Every line in the data below that holds "angular" should be found and copied.

BEGIN RECORDS FOR THE TASK

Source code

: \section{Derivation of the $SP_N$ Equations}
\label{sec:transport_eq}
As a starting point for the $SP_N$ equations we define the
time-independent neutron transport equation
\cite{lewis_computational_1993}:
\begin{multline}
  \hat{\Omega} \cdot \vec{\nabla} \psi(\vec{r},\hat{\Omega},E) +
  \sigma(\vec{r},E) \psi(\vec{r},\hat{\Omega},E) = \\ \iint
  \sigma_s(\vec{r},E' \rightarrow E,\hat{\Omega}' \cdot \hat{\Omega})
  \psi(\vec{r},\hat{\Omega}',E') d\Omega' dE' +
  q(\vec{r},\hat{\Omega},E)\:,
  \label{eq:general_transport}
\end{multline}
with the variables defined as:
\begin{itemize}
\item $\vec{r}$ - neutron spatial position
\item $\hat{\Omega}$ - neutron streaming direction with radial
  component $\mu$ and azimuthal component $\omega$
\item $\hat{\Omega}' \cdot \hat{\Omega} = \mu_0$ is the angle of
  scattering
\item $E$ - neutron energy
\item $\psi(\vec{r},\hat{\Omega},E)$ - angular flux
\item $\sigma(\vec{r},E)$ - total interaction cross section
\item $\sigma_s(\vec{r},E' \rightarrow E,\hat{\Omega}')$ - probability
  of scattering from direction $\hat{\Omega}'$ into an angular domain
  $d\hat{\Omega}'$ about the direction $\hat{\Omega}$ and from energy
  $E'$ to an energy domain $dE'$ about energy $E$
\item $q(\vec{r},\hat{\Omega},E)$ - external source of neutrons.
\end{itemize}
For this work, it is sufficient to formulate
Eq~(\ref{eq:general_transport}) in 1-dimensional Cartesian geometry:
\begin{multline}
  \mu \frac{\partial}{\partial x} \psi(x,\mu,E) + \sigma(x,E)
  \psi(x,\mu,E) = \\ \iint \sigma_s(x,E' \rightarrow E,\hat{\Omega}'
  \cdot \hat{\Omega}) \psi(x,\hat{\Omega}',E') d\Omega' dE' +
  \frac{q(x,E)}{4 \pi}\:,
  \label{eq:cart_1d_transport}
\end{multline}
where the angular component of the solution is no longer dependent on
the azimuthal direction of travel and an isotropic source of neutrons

END RECORDS FOR THE TASK

## RESPONSE TO THIS TASK
\item $\psi(\vec{r},\hat{\Omega},E)$ - angular flux
  of scattering from direction $\hat{\Omega}'$ into an angular domain
where the angular component of the solution is no longer dependent on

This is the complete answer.